Segment Start: Records supplied
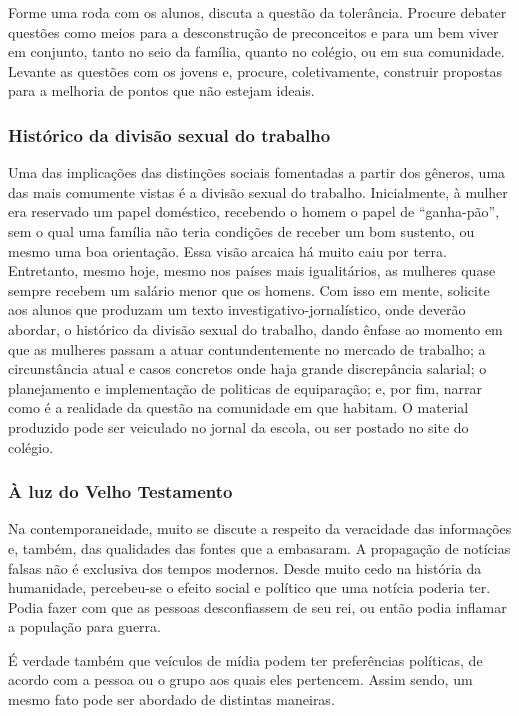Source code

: \documentclass[12pt]{extarticle}
\begin{document}
Forme uma roda com os alunos, discuta a questão da tolerância. Procure
debater questões como meios para a desconstrução de preconceitos e para
um bem viver em conjunto, tanto no seio da família, quanto no colégio,
ou em sua comunidade. Levante as questões com os jovens e, procure,
coletivamente, construir propostas para a melhoria de pontos que não
estejam ideais.

\subsubsection{Histórico da divisão sexual do trabalho}

Uma das implicações das distinções sociais fomentadas a partir dos
gêneros, uma das mais comumente vistas é a divisão sexual do trabalho.
Inicialmente, à mulher era reservado um papel doméstico, recebendo o
homem o papel de ``ganha-pão'', sem o qual uma família não teria
condições de receber um bom sustento, ou mesmo uma boa orientação.
Essa visão arcaica há muito caiu por terra. Entretanto, mesmo hoje,
mesmo nos países mais igualitários, as mulheres quase sempre recebem
um salário menor que os homens. Com isso em mente, solicite aos alunos
que produzam um texto investigativo-jornalístico, onde deverão
abordar, o histórico da divisão sexual do trabalho, dando ênfase ao
momento em que as mulheres passam a atuar contundentemente no mercado
de trabalho; a circunstância atual e casos concretos onde haja grande
discrepância salarial; o planejamento e implementação de politicas de
equiparação; e, por fim, narrar como é a realidade da questão na
comunidade em que habitam. O material produzido pode ser veiculado no
jornal da escola, ou ser postado no site do colégio.

\subsubsection{À luz do Velho Testamento}

Na contemporaneidade, muito se discute a respeito da veracidade das
informações e, também, das qualidades das fontes que a embasaram. A
propagação de notícias falsas não é exclusiva dos tempos modernos.
Desde muito cedo na história da humanidade, percebeu-se o efeito
social e político que uma notícia poderia ter. Podia fazer com que as
pessoas desconfiassem de seu rei, ou então podia inflamar a população
para guerra.

É verdade também que veículos de mídia podem ter preferências políticas,
de acordo com a pessoa ou o grupo aos quais eles pertencem. Assim sendo,
um mesmo fato pode ser abordado de distintas maneiras.
\end{document}
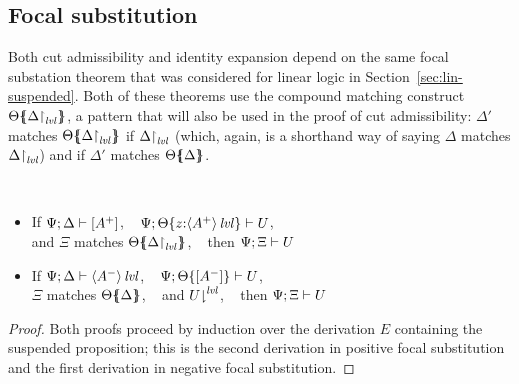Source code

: \subsection{Focal substitution}

Both cut admissibility and identity expansion depend on the same
focal substation theorem that was considered for linear logic in 
Section~\ref{sec:lin-suspended}. Both of these theorems use the
compound matching construct ${\Theta}\mbox{$\{\hspace{-4pt}\{$}{\ensuremath{{\Delta}{\upharpoonright}_{{\it lvl}}}}\mbox{$\}\hspace{-4pt}\}$}$,
a pattern that will also be used in the proof of cut admissibility: 
$\Delta'$ matches ${\Theta}\mbox{$\{\hspace{-4pt}\{$}{\ensuremath{{\Delta}{\upharpoonright}_{{\it lvl}}}}\mbox{$\}\hspace{-4pt}\}$}$
if ${\Delta}{\upharpoonright}_{{\it lvl}}$ (which, again, is a shorthand way of 
saying $\Delta$ matches ${\Delta}{\upharpoonright}_{{\it lvl}}$) and if
$\Delta'$ matches ${\Theta}\mbox{$\{\hspace{-4pt}\{$}{\Delta}\mbox{$\}\hspace{-4pt}\}$}$.

\bigskip
\begin{theorem}~
\begin{itemize}
\item If ${\Psi};{\Delta} \vdash {[A^+]} \mathstrut$, ~
      ${\Psi};{{\Theta}\{{z{:}{\langle {A^+} \rangle}\,{{\it lvl}}}\}} \vdash {U} \mathstrut$,\\
      and $\Xi$ matches ${\Theta}\mbox{$\{\hspace{-4pt}\{$}{\ensuremath{{\Delta}{\upharpoonright}_{{\it lvl}}}}\mbox{$\}\hspace{-4pt}\}$}$, ~
      then ${\Psi};{\Xi} \vdash {U} \mathstrut$
\item If ${\Psi};{\Delta} \vdash {{\langle {A^-} \rangle}\,{{\it lvl}}} \mathstrut$, ~
      ${\Psi};{{\Theta}\{{[A^-]}\}} \vdash {U} \mathstrut$, \\
      $\Xi$ matches ${\Theta}\mbox{$\{\hspace{-4pt}\{$}{\Delta}\mbox{$\}\hspace{-4pt}\}$}$, ~
      and ${U}{\downharpoonright}^{{\it lvl}}$, ~
      then ${\Psi};{\Xi} \vdash {U} \mathstrut$
\end{itemize}
\end{theorem}

\begin{proof}
Both proofs proceed by induction over the derivation $E$ containing
the suspended proposition; this is the second derivation in positive 
focal substitution and the first derivation in negative focal substitution. 
\end{proof}

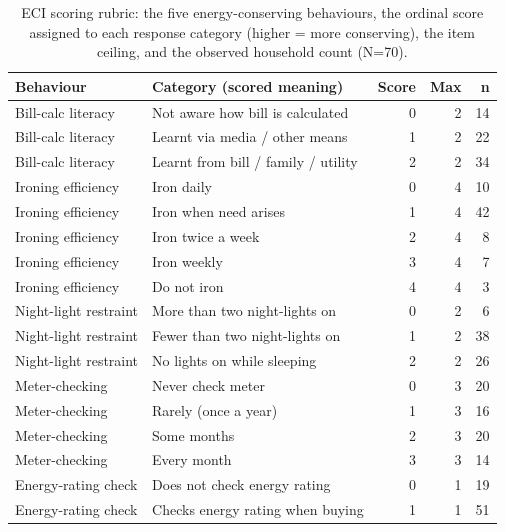 \begin{table}
\caption{ECI scoring rubric: the five energy-conserving behaviours, the ordinal score assigned to each response category (higher = more conserving), the item ceiling, and the observed household count (N=70).}
\label{tab:05_eci_rubric}
\begin{tabular}{llrrr}
\toprule
Behaviour & Category (scored meaning) & Score & Max & n \\
\midrule
Bill-calc literacy & Not aware how bill is calculated & 0 & 2 & 14 \\
Bill-calc literacy & Learnt via media / other means & 1 & 2 & 22 \\
Bill-calc literacy & Learnt from bill / family / utility & 2 & 2 & 34 \\
Ironing efficiency & Iron daily & 0 & 4 & 10 \\
Ironing efficiency & Iron when need arises & 1 & 4 & 42 \\
Ironing efficiency & Iron twice a week & 2 & 4 & 8 \\
Ironing efficiency & Iron weekly & 3 & 4 & 7 \\
Ironing efficiency & Do not iron & 4 & 4 & 3 \\
Night-light restraint & More than two night-lights on & 0 & 2 & 6 \\
Night-light restraint & Fewer than two night-lights on & 1 & 2 & 38 \\
Night-light restraint & No lights on while sleeping & 2 & 2 & 26 \\
Meter-checking & Never check meter & 0 & 3 & 20 \\
Meter-checking & Rarely (once a year) & 1 & 3 & 16 \\
Meter-checking & Some months & 2 & 3 & 20 \\
Meter-checking & Every month & 3 & 3 & 14 \\
Energy-rating check & Does not check energy rating & 0 & 1 & 19 \\
Energy-rating check & Checks energy rating when buying & 1 & 1 & 51 \\
\bottomrule
\end{tabular}
\end{table}

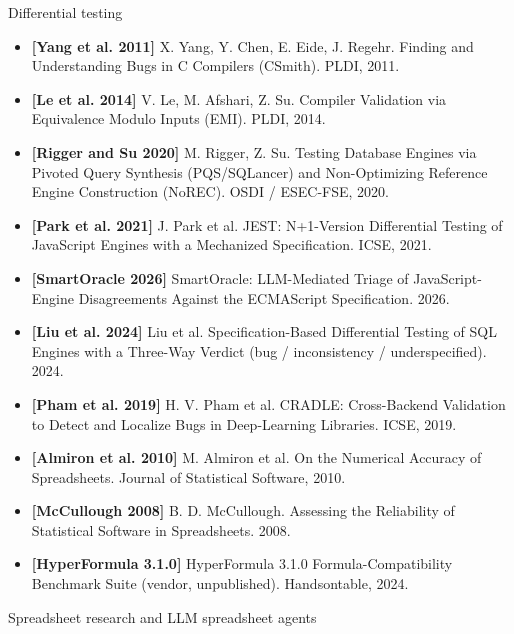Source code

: \documentclass[
]{article}
\providecommand{\tightlist}{%
  \setlength{\itemsep}{0pt}\setlength{\parskip}{0pt}}
\begin{document}
Differential testing

\begin{itemize}
\tightlist
\item
  \textbf{{[}Yang et al. 2011{]}} X. Yang, Y. Chen, E. Eide, J. Regehr.
  Finding and Understanding Bugs in C Compilers (CSmith). PLDI, 2011.
\item
  \textbf{{[}Le et al. 2014{]}} V. Le, M. Afshari, Z. Su. Compiler
  Validation via Equivalence Modulo Inputs (EMI). PLDI, 2014.
\item
  \textbf{{[}Rigger and Su 2020{]}} M. Rigger, Z. Su. Testing Database
  Engines via Pivoted Query Synthesis (PQS/SQLancer) and Non-Optimizing
  Reference Engine Construction (NoREC). OSDI / ESEC-FSE, 2020.
\item
  \textbf{{[}Park et al. 2021{]}} J. Park et al. JEST: N+1-Version
  Differential Testing of JavaScript Engines with a Mechanized
  Specification. ICSE, 2021.
\item
  \textbf{{[}SmartOracle 2026{]}} SmartOracle: LLM-Mediated Triage of
  JavaScript-Engine Disagreements Against the ECMAScript Specification.
  2026.
\item
  \textbf{{[}Liu et al. 2024{]}} Liu et al. Specification-Based
  Differential Testing of SQL Engines with a Three-Way Verdict (bug /
  inconsistency / underspecified). 2024.
\item
  \textbf{{[}Pham et al. 2019{]}} H. V. Pham et al. CRADLE:
  Cross-Backend Validation to Detect and Localize Bugs in Deep-Learning
  Libraries. ICSE, 2019.
\item
  \textbf{{[}Almiron et al. 2010{]}} M. Almiron et al. On the Numerical
  Accuracy of Spreadsheets. Journal of Statistical Software, 2010.
\item
  \textbf{{[}McCullough 2008{]}} B. D. McCullough. Assessing the
  Reliability of Statistical Software in Spreadsheets. 2008.
\item
  \textbf{{[}HyperFormula 3.1.0{]}} HyperFormula 3.1.0
  Formula-Compatibility Benchmark Suite (vendor, unpublished).
  Handsontable, 2024.
\end{itemize}

Spreadsheet research and LLM spreadsheet agents
\end{document}
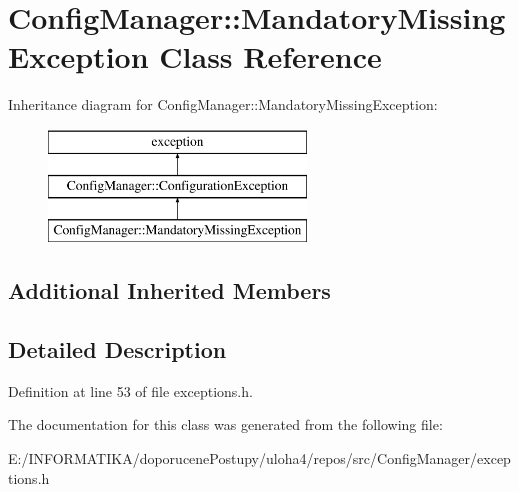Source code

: \hypertarget{class_config_manager_1_1_mandatory_missing_exception}{}\section{Config\+Manager\+:\+:Mandatory\+Missing\+Exception Class Reference}
\label{class_config_manager_1_1_mandatory_missing_exception}
Inheritance diagram for Config\+Manager\+:\+:Mandatory\+Missing\+Exception\+:\begin{figure}[H]
\begin{center}
\leavevmode
\includegraphics[height=3.000000cm]{class_config_manager_1_1_mandatory_missing_exception}
\end{center}
\end{figure}
\subsection*{Additional Inherited Members}


\subsection{Detailed Description}


Definition at line 53 of file exceptions.\+h.



The documentation for this class was generated from the following file\+:\begin{DoxyCompactItemize}
\item 
E\+:/\+I\+N\+F\+O\+R\+M\+A\+T\+I\+K\+A/doporucene\+Postupy/uloha4/repos/src/\+Config\+Manager/exceptions.\+h\end{DoxyCompactItemize}
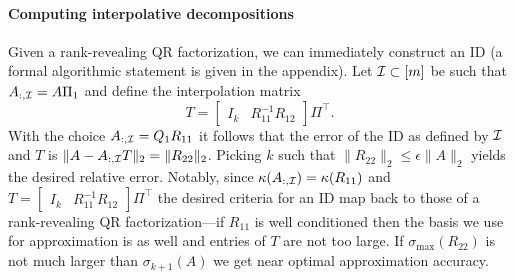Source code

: \paragraph{Computing interpolative decompositions}
Given a rank-revealing QR factorization, we can immediately construct an ID (a formal algorithmic statement is given in the appendix).
Let $\mathcal{I}\subset [m]$ be such that $A_{:,\mathcal{I}} = A \Pi_1$ and define the interpolation matrix
\begin{equation*}
    T = 
    \begin{bmatrix}
    I_k & R_{11}^{-1} R_{12}
    \end{bmatrix}
    \Pi^\top.
\end{equation*}
With the choice $A_{:,\mathcal{I}} = Q_1 R_{11}$ it follows that the error of the ID as defined by $\mathcal{I}$ and $T$ is 
$%
    \|A - A_{:,\I}T\|_2
    = \|R_{22}\|_2 
$. %
Picking $k$ such that $\|R_{22}\|_2\leq \epsilon \|A\|_2$ yields the desired relative error. Notably, since $\kappa(A_{:,\mathcal{I}}) = \kappa(R_{11})$ and $T = 
\begin{bmatrix}
I_k & R_{11}^{-1} R_{12}
\end{bmatrix}
\Pi^\top$ 
the desired criteria for an ID map back to those of a rank-revealing QR factorization---if $R_{11}$ is well conditioned then the  basis we use for approximation is as well and entries of $T$ are not too large.
If $\sigma_{\max}(R_{22})$ is not much larger than $\sigma_{k+1}(A)$ we get near optimal approximation accuracy.







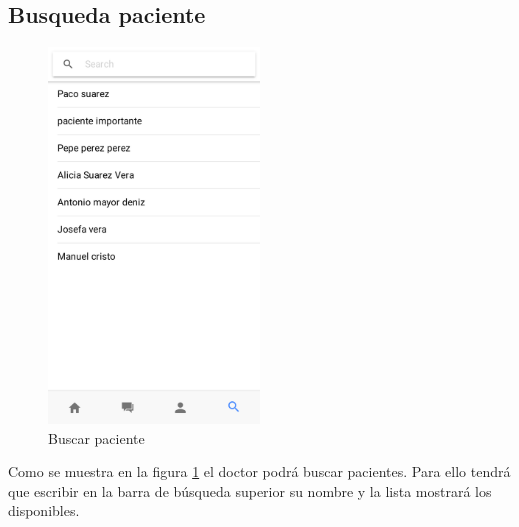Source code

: \subsection{Busqueda paciente}
\begin{figure}[!h]
    \centering
    \includegraphics[width=0.5\textwidth]{images/screenshots/Doctor-buscar-pacientes.png}
    \caption{Buscar paciente}
    \label{doctor-search-patient}
\end{figure}

Como se muestra en la figura \ref{doctor-search-patient} el doctor podrá buscar
pacientes. Para ello tendrá que escribir en la barra de búsqueda superior su nombre
y la lista mostrará los disponibles.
Segment End: Records supplied
▸ Task item
Scan the listing and copy every line where the string "Software" shows up.

▸ Expected answer
  Accuracy of Spreadsheets. Journal of Statistical Software, 2010.
  Reliability of Statistical Software in Spreadsheets. 2008.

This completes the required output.